一例をあげますと,人が雄牛または羊を1頭盗んで,それを連れているところをつかまったなら,その人は雄牛2頭,または羊2頭を持ち主にかえして償いをしなければなりませんでした。その罰は,盗んだ物,または破損した物の2倍を償うことでした。もし盗人が雄牛または羊をすでに殺すか売り払っていたなら,それに対する賠償はさらに高くなり,雄牛なら5頭,羊なら4頭をかえさねばなりませんでした。家畜以外の盗品に対しては2倍の償いが要求されました。―出エジプト 22:1-9。
しかし,犯罪者が盗んだ物を償えない場合はどうなりましたか。犯罪者は奴隷に売られ,その価が償いに使われたのです。彼は借金を払い切るまで働いて主人に仕えました。しかし奴隷といっても,律法は彼を雇い人のように親切に扱うことを要求しました。このようにして被害者は償いを受け,奴隷のためにお金を払った人も,その代わりに労働力を得たので償われました。―出エジプト 22:3。
今日では,人を殴打する者は,懲役刑を科されるかまたは執行猶予で保護観察下におかれます。しかし被害者は何週間も,あるいは何か月も仕事を休まねばならないかもしれません。仕事ができない間の被害者の生活費はだれが払いますか。加害者ではありません。場所によっては,被害者に全く収入がないためにそれは地域社会の負担になります。
しかし神が古代イスラエルにお与えになった律法のもとでは,加害者が,被害者の失った仕事の時間を償わねばなりませんでした。「人相争ふ時に一人石または拳をもてその対手を撃ちしに死にいたらずして床につくことあらんに……これを撃ちたる者は……その業を休める賠償をなしてこれを全くいえしむべきなり」― 出エジプト 21:18,19。
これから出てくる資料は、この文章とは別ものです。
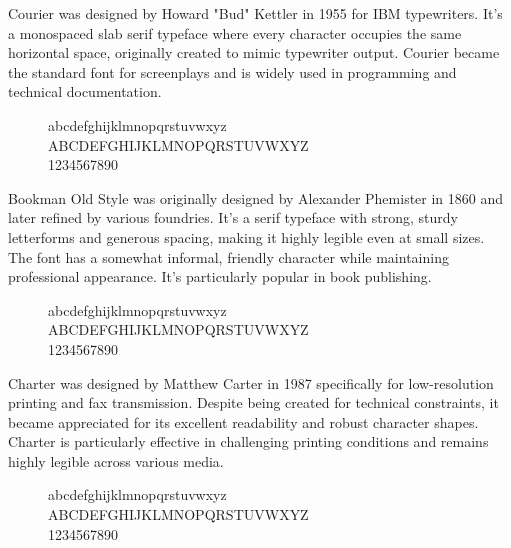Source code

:   \begin{example}[Courier]
    \label{ex:courier}
    Courier was designed by Howard "Bud" Kettler in 1955 for IBM typewriters. It's a monospaced slab serif typeface where every character occupies the same horizontal space, originally created to mimic typewriter output. Courier became the standard font for screenplays and is widely used in programming and technical documentation. 
    
    \begin{figure}[H]
      \selectfont
      \huge
      \raggedright
      abcdefghijklmnopqrstuvwxyz \\
      ABCDEFGHIJKLMNOPQRSTUVWXYZ \\
      1234567890
    \end{figure}
  \end{example}

  \begin{example}[Bookman]
    \label{ex:bookman}
    Bookman Old Style was originally designed by Alexander Phemister in 1860 and later refined by various foundries. It's a serif typeface with strong, sturdy letterforms and generous spacing, making it highly legible even at small sizes. The font has a somewhat informal, friendly character while maintaining professional appearance. It's particularly popular in book publishing. 
    
    \begin{figure}[H]
      \selectfont
      \huge
      \raggedright
      abcdefghijklmnopqrstuvwxyz \\
      ABCDEFGHIJKLMNOPQRSTUVWXYZ \\
      1234567890
    \end{figure}
  \end{example}

  \begin{example}[Charter]
    \label{ex:charter}
    Charter was designed by Matthew Carter in 1987 specifically for low-resolution printing and fax transmission. Despite being created for technical constraints, it became appreciated for its excellent readability and robust character shapes. Charter is particularly effective in challenging printing conditions and remains highly legible across various media. 
    
    \begin{figure}[H]
      \selectfont
      \huge
      \raggedright
      abcdefghijklmnopqrstuvwxyz \\
      ABCDEFGHIJKLMNOPQRSTUVWXYZ \\
      1234567890
    \end{figure}
  \end{example}
  
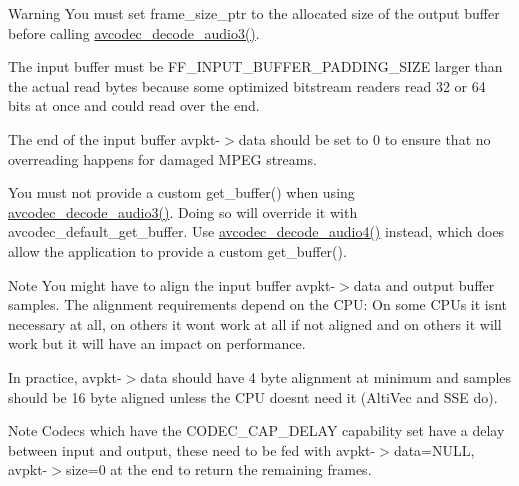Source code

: \begin{DoxyWarning}{Warning}
You must set frame\+\_\+size\+\_\+ptr to the allocated size of the output buffer before calling \hyperlink{group__lavc__decoding_gac552241713bbc0eae2206a75d211daf4}{avcodec\+\_\+decode\+\_\+audio3()}.

The input buffer must be F\+F\+\_\+\+I\+N\+P\+U\+T\+\_\+\+B\+U\+F\+F\+E\+R\+\_\+\+P\+A\+D\+D\+I\+N\+G\+\_\+\+S\+I\+ZE larger than the actual read bytes because some optimized bitstream readers read 32 or 64 bits at once and could read over the end.

The end of the input buffer avpkt-\/$>$data should be set to 0 to ensure that no overreading happens for damaged M\+P\+EG streams.

You must not provide a custom get\+\_\+buffer() when using \hyperlink{group__lavc__decoding_gac552241713bbc0eae2206a75d211daf4}{avcodec\+\_\+decode\+\_\+audio3()}. Doing so will override it with avcodec\+\_\+default\+\_\+get\+\_\+buffer. Use \hyperlink{group__lavc__decoding_ga834bb1b062fbcc2de4cf7fb93f154a3e}{avcodec\+\_\+decode\+\_\+audio4()} instead, which does allow the application to provide a custom get\+\_\+buffer().
\end{DoxyWarning}
\begin{DoxyNote}{Note}
You might have to align the input buffer avpkt-\/$>$data and output buffer samples. The alignment requirements depend on the C\+PU\+: On some C\+P\+Us it isn\textquotesingle{}t necessary at all, on others it won\textquotesingle{}t work at all if not aligned and on others it will work but it will have an impact on performance.
\end{DoxyNote}
In practice, avpkt-\/$>$data should have 4 byte alignment at minimum and samples should be 16 byte aligned unless the C\+PU doesn\textquotesingle{}t need it (Alti\+Vec and S\+SE do).

\begin{DoxyNote}{Note}
Codecs which have the C\+O\+D\+E\+C\+\_\+\+C\+A\+P\+\_\+\+D\+E\+L\+AY capability set have a delay between input and output, these need to be fed with avpkt-\/$>$data=N\+U\+LL, avpkt-\/$>$size=0 at the end to return the remaining frames.
\end{DoxyNote}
とはいえ,今日のように複雑な混迷した状態の中で,全く同じ方法が使えると言うのではありません。しかし,加害者が被害者に償いをする方法は,現在の場合のように,加害者には懲役刑を科し,被害者は何の償いも受けないまま放置するよりすぐれています。
死刑についてはどうか
今日,死刑は凶悪な殺人犯に対してさえ行なわれなくなっていく傾向にあります。その代わりに犯人は投獄されます。
しかし何年かするとある者は釈放され,また殺人を犯すことがあります。フランスのポンピドー首相は最近,フランスのある刑務所で受刑者たちが人質を殺した事件を取り上げました。同首相はその機会を利用して,妻を殺したある男について語りました。その男は“模範”囚として服役し,釈放され,刑務所のソーシャル・ワーカーと結婚し,そして2年後にその妻を殺したのです。
もうひとりの殺し屋は,32人の人を殺したといって自慢し,33人目は看守だと言っていました。カンザス州のリーベンワース刑務所にいたあいだに彼はそのおどしを実行しました。彼は看守を殺しました。またもや罪のない人が死にました。
これは非常によくあることです。釈放された殺人犯は再び殺人を行ないます。そして罪のない最初の犠牲者も,そのあとにつづく犠牲者たちも,殺人犯に対する誤った同情のために影を失ってしまいます。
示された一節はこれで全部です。